Collection entries
- - -
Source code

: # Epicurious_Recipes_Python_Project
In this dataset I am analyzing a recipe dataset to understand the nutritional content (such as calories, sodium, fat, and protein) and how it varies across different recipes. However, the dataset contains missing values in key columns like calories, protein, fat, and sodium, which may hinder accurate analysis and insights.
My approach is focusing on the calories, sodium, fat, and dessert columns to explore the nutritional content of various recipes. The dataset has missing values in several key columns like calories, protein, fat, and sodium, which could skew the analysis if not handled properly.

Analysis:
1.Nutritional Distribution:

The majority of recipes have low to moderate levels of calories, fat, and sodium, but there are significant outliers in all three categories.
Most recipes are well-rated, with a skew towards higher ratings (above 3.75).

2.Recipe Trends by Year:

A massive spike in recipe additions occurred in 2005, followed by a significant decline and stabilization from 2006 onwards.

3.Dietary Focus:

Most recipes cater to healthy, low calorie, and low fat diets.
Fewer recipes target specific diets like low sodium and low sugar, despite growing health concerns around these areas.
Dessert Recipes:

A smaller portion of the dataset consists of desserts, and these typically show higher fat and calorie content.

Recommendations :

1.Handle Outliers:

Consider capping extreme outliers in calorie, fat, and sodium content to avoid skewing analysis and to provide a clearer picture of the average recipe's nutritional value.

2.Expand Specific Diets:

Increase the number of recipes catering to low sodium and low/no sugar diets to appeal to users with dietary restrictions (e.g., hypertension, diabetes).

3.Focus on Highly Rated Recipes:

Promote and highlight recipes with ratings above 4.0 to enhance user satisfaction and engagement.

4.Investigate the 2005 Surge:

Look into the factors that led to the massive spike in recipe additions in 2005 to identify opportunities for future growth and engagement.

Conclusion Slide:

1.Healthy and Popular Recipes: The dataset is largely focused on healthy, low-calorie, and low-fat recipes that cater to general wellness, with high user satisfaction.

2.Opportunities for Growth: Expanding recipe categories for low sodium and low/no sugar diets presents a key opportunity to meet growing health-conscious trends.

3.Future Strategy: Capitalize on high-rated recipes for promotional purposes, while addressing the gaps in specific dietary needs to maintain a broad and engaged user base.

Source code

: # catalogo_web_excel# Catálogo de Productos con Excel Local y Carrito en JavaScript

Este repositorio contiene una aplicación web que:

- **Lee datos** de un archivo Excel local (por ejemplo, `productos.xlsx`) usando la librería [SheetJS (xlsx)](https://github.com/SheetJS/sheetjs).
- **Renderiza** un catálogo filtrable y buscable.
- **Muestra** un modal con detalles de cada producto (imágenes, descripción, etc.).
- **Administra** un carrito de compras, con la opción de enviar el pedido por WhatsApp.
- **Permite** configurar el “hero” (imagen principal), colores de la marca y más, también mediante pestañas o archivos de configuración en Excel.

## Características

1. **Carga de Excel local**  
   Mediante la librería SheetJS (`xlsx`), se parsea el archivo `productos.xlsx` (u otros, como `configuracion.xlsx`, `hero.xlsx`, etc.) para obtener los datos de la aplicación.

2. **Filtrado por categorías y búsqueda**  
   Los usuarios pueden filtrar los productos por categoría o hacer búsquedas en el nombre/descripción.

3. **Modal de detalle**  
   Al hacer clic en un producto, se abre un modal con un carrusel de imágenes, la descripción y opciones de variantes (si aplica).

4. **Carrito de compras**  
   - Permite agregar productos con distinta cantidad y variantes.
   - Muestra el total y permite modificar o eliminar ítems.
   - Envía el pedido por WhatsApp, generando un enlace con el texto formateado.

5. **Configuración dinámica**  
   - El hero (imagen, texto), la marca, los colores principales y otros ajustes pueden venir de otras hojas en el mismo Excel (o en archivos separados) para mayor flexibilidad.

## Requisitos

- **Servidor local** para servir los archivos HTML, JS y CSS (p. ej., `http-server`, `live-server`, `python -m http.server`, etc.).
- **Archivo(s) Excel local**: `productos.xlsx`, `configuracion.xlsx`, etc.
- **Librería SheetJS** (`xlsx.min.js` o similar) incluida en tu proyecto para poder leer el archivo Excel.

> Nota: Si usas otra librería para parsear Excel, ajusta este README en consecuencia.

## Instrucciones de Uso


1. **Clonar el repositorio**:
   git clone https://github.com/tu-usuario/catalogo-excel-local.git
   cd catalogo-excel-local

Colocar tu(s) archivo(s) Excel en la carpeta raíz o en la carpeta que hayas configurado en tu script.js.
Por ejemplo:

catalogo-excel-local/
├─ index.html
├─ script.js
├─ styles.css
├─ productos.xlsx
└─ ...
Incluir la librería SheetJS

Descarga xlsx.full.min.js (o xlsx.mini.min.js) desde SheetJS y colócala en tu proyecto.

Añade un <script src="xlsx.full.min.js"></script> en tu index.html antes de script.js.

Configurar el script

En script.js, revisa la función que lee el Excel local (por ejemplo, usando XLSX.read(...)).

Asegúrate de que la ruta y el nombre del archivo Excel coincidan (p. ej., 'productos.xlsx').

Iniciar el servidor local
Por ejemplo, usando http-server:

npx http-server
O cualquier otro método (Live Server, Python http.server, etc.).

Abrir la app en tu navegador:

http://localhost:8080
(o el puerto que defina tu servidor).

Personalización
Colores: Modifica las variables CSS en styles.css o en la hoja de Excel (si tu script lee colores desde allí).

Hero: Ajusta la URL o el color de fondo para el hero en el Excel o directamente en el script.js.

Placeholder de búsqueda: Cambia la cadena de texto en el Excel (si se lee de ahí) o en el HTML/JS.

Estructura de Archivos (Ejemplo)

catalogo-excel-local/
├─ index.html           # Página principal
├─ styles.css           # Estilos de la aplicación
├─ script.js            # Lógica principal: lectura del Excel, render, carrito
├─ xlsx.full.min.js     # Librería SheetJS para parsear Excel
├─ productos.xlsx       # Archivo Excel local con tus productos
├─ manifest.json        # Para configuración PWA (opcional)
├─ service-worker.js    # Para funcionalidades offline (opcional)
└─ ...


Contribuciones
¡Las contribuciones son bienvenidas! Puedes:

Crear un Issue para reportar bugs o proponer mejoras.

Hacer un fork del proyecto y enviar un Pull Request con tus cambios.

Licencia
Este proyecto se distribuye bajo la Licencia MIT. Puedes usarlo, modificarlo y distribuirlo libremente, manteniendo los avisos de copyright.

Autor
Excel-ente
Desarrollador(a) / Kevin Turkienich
- - -
TASK REQUIREMENTS: Taking the entries above, write out exactly each line from the one holding "Descarga xlsx.full.min.js (o" to the one holding "Colores: Modifica las", both included, and stop there.

EXERCISE OUTPUT:
Descarga xlsx.full.min.js (o xlsx.mini.min.js) desde SheetJS y colócala en tu proyecto.

Añade un <script src="xlsx.full.min.js"></script> en tu index.html antes de script.js.

Configurar el script

En script.js, revisa la función que lee el Excel local (por ejemplo, usando XLSX.read(...)).

Asegúrate de que la ruta y el nombre del archivo Excel coincidan (p. ej., 'productos.xlsx').

Iniciar el servidor local
Por ejemplo, usando http-server:

npx http-server
O cualquier otro método (Live Server, Python http.server, etc.).

Abrir la app en tu navegador:

http://localhost:8080
(o el puerto que defina tu servidor).

Personalización
Colores: Modifica las variables CSS en styles.css o en la hoja de Excel (si tu script lee colores desde allí).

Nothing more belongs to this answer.